The archers of the Prince camped with us the rest of the night in the place of the outcast crew. They behaved well (though their forbearance was perhaps as much owing to the near presence of the Princess as to any inherent virtue in the good men of the bow) to the women and children who remained huddled in the corners.
Then came the dawn, swift-foot from the east. A fair dawn it was, the sun rising, not through barred clouds, with the lightest at the horizon (which is the foul-weather dawn), but through streamers and bannerets that fluttered upward and fired to ever fleecier crimson and gold as he rose.
We rode among a subdued people, and ere we went the Princess called for the Burgomeister and bade him send to Plassenburg the landlord, so soon as he should be found, and also the heads of the half-dozen houses on either side of the inn.
Then, indeed, there was a turmoil and a wailing to speak about. Women folk crowded out of the huts and kissed the white feet of the palfrey that bore the Lady Ysolinde.
"Have mercy!" they wailed; "show kindness, great Princess! Here are our men, unwounded and unhurt, that have lain by our sides all the night. They are innocent of all intent of evil—of every dark deed. Ah, lady, send them not to your prisons. We shall never see them more, and they are all we have or our children. 'Tis they bring in the bread to this drear spot!"

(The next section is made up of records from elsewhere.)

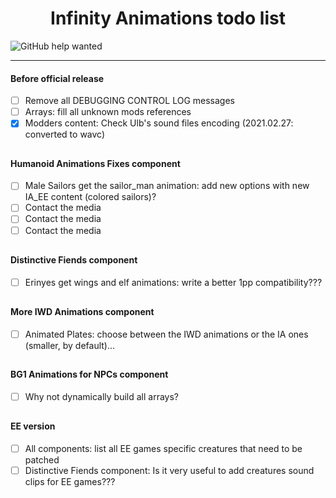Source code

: <div align="center"><h1>Infinity Animations todo list</h1>
</div>

![GitHub help wanted](https://img.shields.io/badge/%20-help--wanted-%23159818?style=plastic)

<hr>

#### Before official release

- [ ] Remove all DEBUGGING CONTROL LOG messages
- [ ] Arrays: fill all unknown mods references
- [x] Modders content: Check Ulb's sound files encoding (2021.02.27: converted to wavc)

## 

#### Humanoid Animations Fixes component

- [ ] Male Sailors get the sailor_man animation: add new options with new IA_EE content (colored sailors)?
- [ ] Contact the media
- [ ] Contact the media
- [ ] Contact the media

## 

#### Distinctive Fiends component

- [ ] Erinyes get wings and elf animations: write a better 1pp compatibility???

## 

#### More IWD Animations component

- [ ] Animated Plates: choose between the IWD animations or the IA ones (smaller, by default)...

## 

#### BG1 Animations for NPCs component

- [ ] Why not dynamically build all arrays?

## 

#### EE version

- [ ] All components: list all EE games specific creatures that need to be patched
- [ ] Distinctive Fiends component: Is it very useful to add creatures sound clips for EE games???
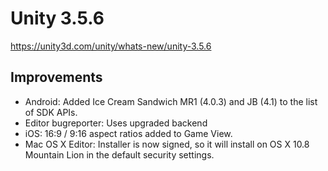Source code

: # Unity 3.5.6
https://unity3d.com/unity/whats-new/unity-3.5.6

## Improvements

<ul>
<li>Android: Added Ice Cream Sandwich MR1 (4.0.3) and JB (4.1) to the list of SDK APIs.</li>
<li>Editor bugreporter: Uses upgraded backend</li>
<li>iOS: 16:9 / 9:16 aspect ratios added to Game View.</li>
<li>Mac OS X Editor: Installer is now signed, so it will install on OS X 10.8 Mountain Lion in the default security settings.</li>
</ul>

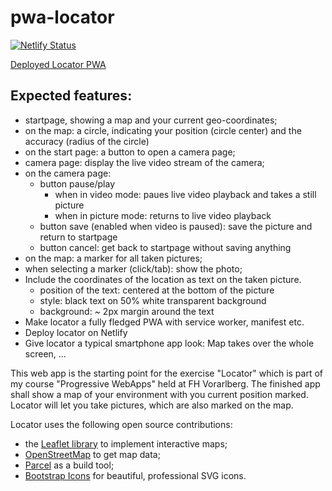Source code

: # pwa-locator
[![Netlify Status](https://api.netlify.com/api/v1/badges/65fb937c-ec2c-457c-8be4-1b49ba2aefdb/deploy-status)](https://app.netlify.com/sites/calm-monstera-189de3/deploys)

[Deployed Locator PWA](https://calm-monstera-189de3.netlify.app/)

## Expected features:

* startpage, showing a map and your current geo-coordinates;
* on the map: a circle, indicating your position (circle center) and the accuracy (radius of the circle)
* on the start page: a button to open a camera page;
* camera page: display the live video stream of the camera;
* on the camera page:
    * button pause/play
        * when in video mode: paues live video playback and takes a still picture
        * when in picture mode: returns to live video playback
    * button save (enabled when video is paused): save the picture and return to startpage
    * button cancel: get back to startpage without saving anything
* on the map: a marker for all taken pictures;
* when selecting a marker (click/tab): show the photo;
* Include the coordinates of the location as text on the taken picture.
    * position of the text: centered at the bottom of the picture
    * style: black text on 50% white transparent background
    * background: ~ 2px margin around the text
* Make locator a fully fledged PWA with service worker, manifest etc.
* Deploy locator on Netlify
* Give locator a typical smartphone app look: Map takes over the whole screen, ...

This web app is the starting point for the exercise "Locator" which is part of my course "Progressive WebApps" held at FH Vorarlberg. The finished app shall show a map of your environment with you current position marked. Locator will let you take pictures, which are also marked on the map.

Locator uses the following open source contributions:

* the [Leaflet library](https://leafletjs.com) to implement interactive maps;
* [OpenStreetMap](https://www.openstreetmap.org/about) to get map data;
* [Parcel](https://parceljs.org) as a build tool;
* [Bootstrap Icons](https://icons.getbootstrap.com) for beautiful, professional SVG icons.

"Produce me your husbands, then!" said the Lady Ysolinde.
Whereat the women ran and brought a number of frowsy and bleared men, all unwounded, save one that had a broken head.
Then Ysolinde called to the Burgomeister. "Come hither, chief of a thievish municipality, tell me if these be indeed these women's husbands."
The Burgomeister, a pallid, pouch-mouthed man, tremulous, and brick-dusty, like everything else in the village of Erdberg, came forward and peeringly examined the men.
"Every man to his woman!" he ordered, brusquely, and the women went and stood each by her own property—the men shamefaced and hand-dog, the women anxious and pale. Some of the last threw a, protecting arm about their husbands, which they for the most part appeared to resent. In every case the woman looked the more capable and intelligent, the men being apparently mere boors.